Electric Feat - Electric Feat (2020)



Country: Greece
Style: Hard/Psychedelic Rock
Rating: 7/10
Release Date: 24 Feb 2020
Sites: Bandcamp | Facebook | Instagram

I enjoy a wide range of different styles of music and almost everything that I review is recommended to some degree, but I don't think I've come across a band in a heck of a long time who feel as alive as Electric Feat. They're a psychedelic rock band from Athens (the one in Greece) and the video for The Caveman is a Terry Gilliam-style fever dream. It took me a while to discover who does what in the band, but the members go by monster pseudonyms: say hi to Dr. Nanos, Madam Manthos, Prins Obi and The Tree.

Oh, and they're like the bastard son of the Doors and Black Sabbath, which I really dig. Somehow I hadn't realised quite how the two bands connected, but it's impossible to miss here, because they frequently transform from one to the other and back again. Song of Disobedience starts out like the Doors but shifts into Sabbath and the vocals follow suit, though whoever's singing is still somehow Jim Morrison even when he grabs Ozzy's cape and structures the lyrics his way. The Lizard King and the Prince of Darkness? Suddenly it all makes sense.

It's Alright (with You) is psychedelic garage rock, rather like the Doors if Ray Manzarek had played bass instead of keyboards; there are no keyboards in this song but the bass is up front and overt. The band call this one "Alice Cooper-ian" and they're not wrong either. It stalks and struts like it's a performance as much as a song and we know that Coop is into garage rock from his Breadcrumbs EP last year. I'm imagining the costumes.

Lizard Queen continues this, just in case the title didn't give it away. The guitars jangle and the keyboards are completely absent (as they remain until Fogdancing late on in the album). There's also a neat homage to Whole Lotta Love with a recognisable but subdued riff and a canopy of drums and bizarre vocalising, but with a Tony Iommi solo over the top.

It's Song of Disobedience where the band slow down and really emphasise the Sabbath in them. Sabbath are there in pace, riffs and in lyrical structure and it's the first time that it's been this overt except for lyrical nods in the opener. And from this point, they really start to bounce back and forth between their two key influences: sometimes one, sometimes the other, often a combination of both.

The Caveman is so much akin to the Doors that I started to sing along with Roadhouse Blues until I realised it wasn't a cover. It grows too, with some progression that could almost warrant a guest appearance from Arthur Brown. I had the same problem with Leather Jacket, a Sabbath-infused song that's so reminiscent of N.I.B. that I had to cry out "Oh yeah!" at the right moment simply because it needed to be there.

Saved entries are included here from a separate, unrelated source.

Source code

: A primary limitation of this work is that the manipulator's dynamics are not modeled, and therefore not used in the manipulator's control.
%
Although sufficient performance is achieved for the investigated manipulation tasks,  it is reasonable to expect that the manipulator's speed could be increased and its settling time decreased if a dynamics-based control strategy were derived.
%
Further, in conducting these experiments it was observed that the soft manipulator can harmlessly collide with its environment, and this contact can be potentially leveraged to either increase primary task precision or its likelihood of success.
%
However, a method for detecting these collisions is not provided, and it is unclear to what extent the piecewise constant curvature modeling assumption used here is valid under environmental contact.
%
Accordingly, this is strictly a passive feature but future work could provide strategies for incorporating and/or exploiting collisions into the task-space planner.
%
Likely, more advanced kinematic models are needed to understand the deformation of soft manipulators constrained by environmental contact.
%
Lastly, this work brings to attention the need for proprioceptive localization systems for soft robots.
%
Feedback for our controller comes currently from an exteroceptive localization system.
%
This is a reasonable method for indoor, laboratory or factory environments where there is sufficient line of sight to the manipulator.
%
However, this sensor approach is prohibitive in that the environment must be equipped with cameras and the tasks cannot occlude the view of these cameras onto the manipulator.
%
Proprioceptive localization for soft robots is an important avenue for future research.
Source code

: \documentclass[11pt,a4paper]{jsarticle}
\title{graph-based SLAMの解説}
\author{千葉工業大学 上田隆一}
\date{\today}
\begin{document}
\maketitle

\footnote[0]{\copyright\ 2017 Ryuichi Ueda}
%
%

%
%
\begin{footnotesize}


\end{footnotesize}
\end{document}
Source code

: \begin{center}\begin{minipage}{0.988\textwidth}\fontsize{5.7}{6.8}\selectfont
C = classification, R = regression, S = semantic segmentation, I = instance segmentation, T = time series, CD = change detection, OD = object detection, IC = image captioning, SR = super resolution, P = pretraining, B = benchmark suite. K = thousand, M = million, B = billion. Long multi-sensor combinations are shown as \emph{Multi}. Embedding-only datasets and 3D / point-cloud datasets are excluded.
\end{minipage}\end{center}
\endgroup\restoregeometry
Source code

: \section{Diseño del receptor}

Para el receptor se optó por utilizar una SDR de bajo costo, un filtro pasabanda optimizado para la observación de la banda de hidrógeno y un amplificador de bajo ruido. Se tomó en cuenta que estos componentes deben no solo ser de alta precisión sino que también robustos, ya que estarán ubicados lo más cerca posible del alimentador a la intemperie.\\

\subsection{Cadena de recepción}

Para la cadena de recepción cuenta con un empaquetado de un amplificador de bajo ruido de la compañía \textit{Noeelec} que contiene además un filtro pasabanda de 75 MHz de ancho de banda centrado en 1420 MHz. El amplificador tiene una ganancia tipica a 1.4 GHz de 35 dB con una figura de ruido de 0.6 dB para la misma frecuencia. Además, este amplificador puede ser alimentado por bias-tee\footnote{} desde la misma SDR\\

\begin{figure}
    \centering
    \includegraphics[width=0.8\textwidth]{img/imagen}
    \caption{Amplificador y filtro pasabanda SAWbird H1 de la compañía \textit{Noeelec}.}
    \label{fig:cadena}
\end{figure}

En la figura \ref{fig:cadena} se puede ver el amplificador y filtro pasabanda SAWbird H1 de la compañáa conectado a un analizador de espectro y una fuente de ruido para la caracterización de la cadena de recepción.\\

I loved this cross pollination of sounds, because these two bands aren't as far away from each other in style or in time as we might assume without the benefit of a moment's thought. If it wasn't for the excellent production, I could imagine that Electric Feat were an unknown proto-metal band from 1970 who we're only just discovering now. They blew minds supporting the Airplane at Winterland and their jams with Iron Butterfly at the Fillmore are a thing of legend, right? I'd be into that alternate history.

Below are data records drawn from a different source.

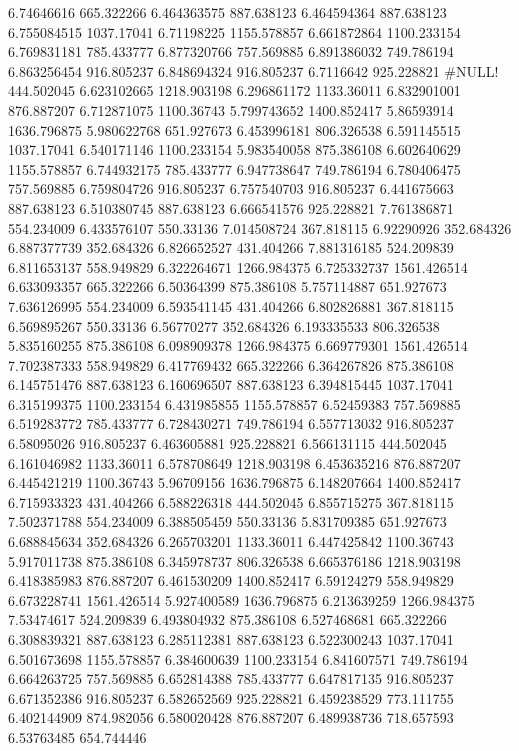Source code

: 6.74646616	665.322266
6.464363575	887.638123
6.464594364	887.638123
6.755084515	1037.17041
6.71198225	1155.578857
6.661872864	1100.233154
6.769831181	785.433777
6.877320766	757.569885
6.891386032	749.786194
6.863256454	916.805237
6.848694324	916.805237
6.7116642	925.228821
#NULL!	444.502045
6.623102665	1218.903198
6.296861172	1133.36011
6.832901001	876.887207
6.712871075	1100.36743
5.799743652	1400.852417
5.86593914	1636.796875
5.980622768	651.927673
6.453996181	806.326538
6.591145515	1037.17041
6.540171146	1100.233154
5.983540058	875.386108
6.602640629	1155.578857
6.744932175	785.433777
6.947738647	749.786194
6.780406475	757.569885
6.759804726	916.805237
6.757540703	916.805237
6.441675663	887.638123
6.510380745	887.638123
6.666541576	925.228821
7.761386871	554.234009
6.433576107	550.33136
7.014508724	367.818115
6.92290926	352.684326
6.887377739	352.684326
6.826652527	431.404266
7.881316185	524.209839
6.811653137	558.949829
6.322264671	1266.984375
6.725332737	1561.426514
6.633093357	665.322266
6.50364399	875.386108
5.757114887	651.927673
7.636126995	554.234009
6.593541145	431.404266
6.802826881	367.818115
6.569895267	550.33136
6.56770277	352.684326
6.193335533	806.326538
5.835160255	875.386108
6.098909378	1266.984375
6.669779301	1561.426514
7.702387333	558.949829
6.417769432	665.322266
6.364267826	875.386108
6.145751476	887.638123
6.160696507	887.638123
6.394815445	1037.17041
6.315199375	1100.233154
6.431985855	1155.578857
6.52459383	757.569885
6.519283772	785.433777
6.728430271	749.786194
6.557713032	916.805237
6.58095026	916.805237
6.463605881	925.228821
6.566131115	444.502045
6.161046982	1133.36011
6.578708649	1218.903198
6.453635216	876.887207
6.445421219	1100.36743
5.96709156	1636.796875
6.148207664	1400.852417
6.715933323	431.404266
6.588226318	444.502045
6.855715275	367.818115
7.502371788	554.234009
6.388505459	550.33136
5.831709385	651.927673
6.688845634	352.684326
6.265703201	1133.36011
6.447425842	1100.36743
5.917011738	875.386108
6.345978737	806.326538
6.665376186	1218.903198
6.418385983	876.887207
6.461530209	1400.852417
6.59124279	558.949829
6.673228741	1561.426514
5.927400589	1636.796875
6.213639259	1266.984375
7.53474617	524.209839
6.493804932	875.386108
6.527468681	665.322266
6.308839321	887.638123
6.285112381	887.638123
6.522300243	1037.17041
6.501673698	1155.578857
6.384600639	1100.233154
6.841607571	749.786194
6.664263725	757.569885
6.652814388	785.433777
6.647817135	916.805237
6.671352386	916.805237
6.582652569	925.228821
6.459238529	773.111755
6.402144909	874.982056
6.580020428	876.887207
6.489938736	718.657593
6.53763485	654.744446
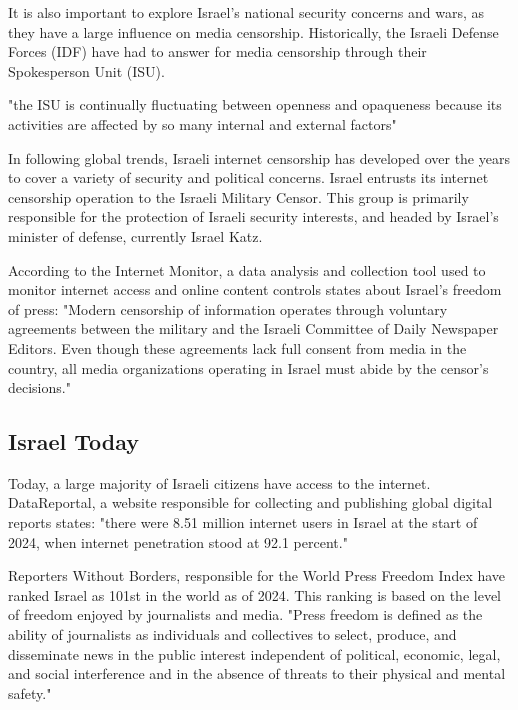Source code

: It is also important to explore Israel's national security concerns and wars, as they have a large influence on media censorship. Historically, the Israeli Defense Forces (IDF) have had to answer for media censorship through their Spokesperson Unit (ISU). 

"the ISU is continually fluctuating between openness and opaqueness because its activities are affected by so many internal and external factors" \cite{MAGEN2018287}


In following global trends, Israeli internet censorship has developed over the years to cover a variety of security and political concerns. Israel entrusts its internet censorship operation to the Israeli Military Censor. This group is primarily responsible for the protection of Israeli security interests, and headed by Israel's minister of defense, currently Israel Katz.\cite{MOD_Israel} 

According to the Internet Monitor, a data analysis and collection tool used to monitor internet access and online content controls states about Israel's freedom of press: "Modern censorship of information operates through voluntary agreements between the military and the Israeli Committee of Daily Newspaper Editors. Even though these agreements lack full consent from media in the country, all media organizations operating in Israel must abide by the censor's decisions." \cite{internet_monitor_israel}



\subsection{Israel Today}
Today, a large majority of Israeli citizens have access to the internet. 
DataReportal, a website responsible for collecting and publishing global digital reports states: "there were 8.51 million internet users in Israel at the start of 2024, when internet penetration stood at 92.1 percent." \cite{Digital2024Israel}

Reporters Without Borders, responsible for the World Press Freedom Index have ranked Israel as 101st in the world as of 2024. This ranking is based on the level of freedom enjoyed by journalists and media. "Press freedom is defined as the ability of journalists as individuals and collectives to select, produce, and disseminate news in the public interest independent of political, economic, legal, and social interference and in the absence of threats to their physical and mental safety." \cite{rsf_israel}

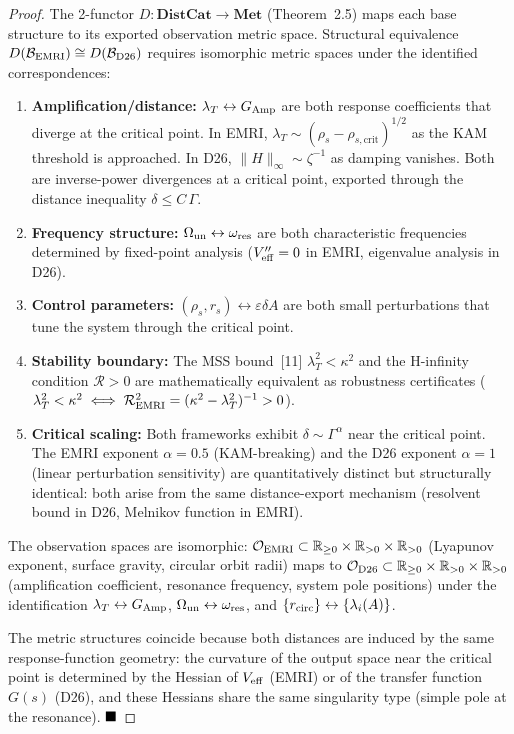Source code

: \documentclass[
]{article}
\begin{document}
\begin{proof}
The 2-functor $D: \mathbf{DistCat} \to \mathbf{Met}$ (Theorem~2.5) maps each base structure to its exported observation metric space. Structural equivalence $D(\mathcal{B}_{\rm EMRI}) \cong D(\mathcal{B}_{\rm D26})$ requires isomorphic metric spaces under the identified correspondences:
\begin{enumerate}
\item \textbf{Amplification/distance:} $\lambda_T \leftrightarrow G_{\rm Amp}$ are both response coefficients that diverge at the critical point. In EMRI, $\lambda_T \sim (\rho_s - \rho_{s,\text{crit}})^{1/2}$ as the KAM threshold is approached. In D26, $\|H\|_\infty \sim \zeta^{-1}$ as damping vanishes. Both are inverse-power divergences at a critical point, exported through the distance inequality $\delta \leq C\,\Gamma$.
\item \textbf{Frequency structure:} $\Omega_{\rm un} \leftrightarrow \omega_{\rm res}$ are both characteristic frequencies determined by fixed-point analysis ($V_{\rm eff}'' = 0$ in EMRI, eigenvalue analysis in D26).
\item \textbf{Control parameters:} $(\rho_s, r_s) \leftrightarrow \varepsilon\delta A$ are both small perturbations that tune the system through the critical point.
\item \textbf{Stability boundary:} The MSS bound~[11] $\lambda_T^2 < \kappa^2$ and the H-infinity condition $\mathcal{R} > 0$ are mathematically equivalent as robustness certificates ($\lambda_T^2 < \kappa^2 \iff \mathcal{R}_{\rm EMRI}^2 = (\kappa^2 - \lambda_T^2)^{-1} > 0$).
\item \textbf{Critical scaling:} Both frameworks exhibit $\delta \sim \Gamma^\alpha$ near the critical point. The EMRI exponent $\alpha = 0.5$ (KAM-breaking) and the D26 exponent $\alpha = 1$ (linear perturbation sensitivity) are quantitatively distinct but structurally identical: both arise from the same distance-export mechanism (resolvent bound in D26, Melnikov function in EMRI).
\end{enumerate}

The observation spaces are isomorphic: $\mathcal{O}_{\rm EMRI} \subset \mathbb{R}_{\geq 0} \times \mathbb{R}_{>0} \times \mathbb{R}_{>0}$ (Lyapunov exponent, surface gravity, circular orbit radii) maps to $\mathcal{O}_{\rm D26} \subset \mathbb{R}_{\geq 0} \times \mathbb{R}_{>0} \times \mathbb{R}_{>0}$ (amplification coefficient, resonance frequency, system pole positions) under the identification $\lambda_T \leftrightarrow G_{\rm Amp}$, $\Omega_{\rm un} \leftrightarrow \omega_{\rm res}$, and $\{r_{\rm circ}\} \leftrightarrow \{\lambda_i(A)\}$.

The metric structures coincide because both distances are induced by the same response-function geometry: the curvature of the output space near the critical point is determined by the Hessian of $V_{\rm eff}$ (EMRI) or of the transfer function $G(s)$ (D26), and these Hessians share the same singularity type (simple pole at the resonance). $\hfill\blacksquare$
\end{proof}
\end{document}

Blackwood Secrecy is as garage rock as the band get. Bandcamp says that this album was "recorded (almost live)" in the Diskex studio and it's easy to buy into that. It sounds like they're playing on my desk in front of an audience of one and still giving it everything. This is the debut album for Electric Feat, I believe, but I'm hoping to hear more soon. They're too alive to wait long for a follow up and, my goodness, I want to see this band on stage!